Dataset records
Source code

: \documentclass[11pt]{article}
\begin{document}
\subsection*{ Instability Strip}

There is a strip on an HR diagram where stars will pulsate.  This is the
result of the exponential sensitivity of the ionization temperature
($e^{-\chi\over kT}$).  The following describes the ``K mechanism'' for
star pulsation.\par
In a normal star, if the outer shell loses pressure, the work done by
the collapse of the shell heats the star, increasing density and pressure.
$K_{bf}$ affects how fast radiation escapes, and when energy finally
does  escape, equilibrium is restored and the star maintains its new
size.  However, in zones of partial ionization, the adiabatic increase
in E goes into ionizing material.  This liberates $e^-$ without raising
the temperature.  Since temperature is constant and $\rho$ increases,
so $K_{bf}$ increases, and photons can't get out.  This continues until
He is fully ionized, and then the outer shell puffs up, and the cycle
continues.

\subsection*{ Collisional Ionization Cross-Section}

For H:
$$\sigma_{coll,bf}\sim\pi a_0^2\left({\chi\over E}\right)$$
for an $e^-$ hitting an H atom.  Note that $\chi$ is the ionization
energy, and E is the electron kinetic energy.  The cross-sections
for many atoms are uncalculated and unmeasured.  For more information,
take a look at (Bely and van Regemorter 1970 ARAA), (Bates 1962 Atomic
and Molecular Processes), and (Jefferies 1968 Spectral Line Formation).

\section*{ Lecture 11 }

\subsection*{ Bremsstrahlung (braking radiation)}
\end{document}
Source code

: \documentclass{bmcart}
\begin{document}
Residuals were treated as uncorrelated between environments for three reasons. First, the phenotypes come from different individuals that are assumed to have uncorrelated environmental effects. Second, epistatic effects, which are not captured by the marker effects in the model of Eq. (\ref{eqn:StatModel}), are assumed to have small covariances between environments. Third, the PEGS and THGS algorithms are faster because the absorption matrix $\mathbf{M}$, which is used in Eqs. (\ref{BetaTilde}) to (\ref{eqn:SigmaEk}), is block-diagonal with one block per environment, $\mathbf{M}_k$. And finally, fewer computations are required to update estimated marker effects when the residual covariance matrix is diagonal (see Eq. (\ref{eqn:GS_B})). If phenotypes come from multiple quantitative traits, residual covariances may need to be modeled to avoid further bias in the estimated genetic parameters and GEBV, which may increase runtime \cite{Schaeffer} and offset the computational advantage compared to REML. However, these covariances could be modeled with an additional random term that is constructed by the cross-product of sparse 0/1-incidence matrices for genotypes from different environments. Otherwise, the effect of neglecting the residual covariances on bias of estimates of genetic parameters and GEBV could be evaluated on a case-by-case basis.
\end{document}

→ **EXERCISE DETAILS**
Determine how many lines in the entries hold the string "temperature". Write only the number.

→ **SOLUTION FOR THIS TASK**
2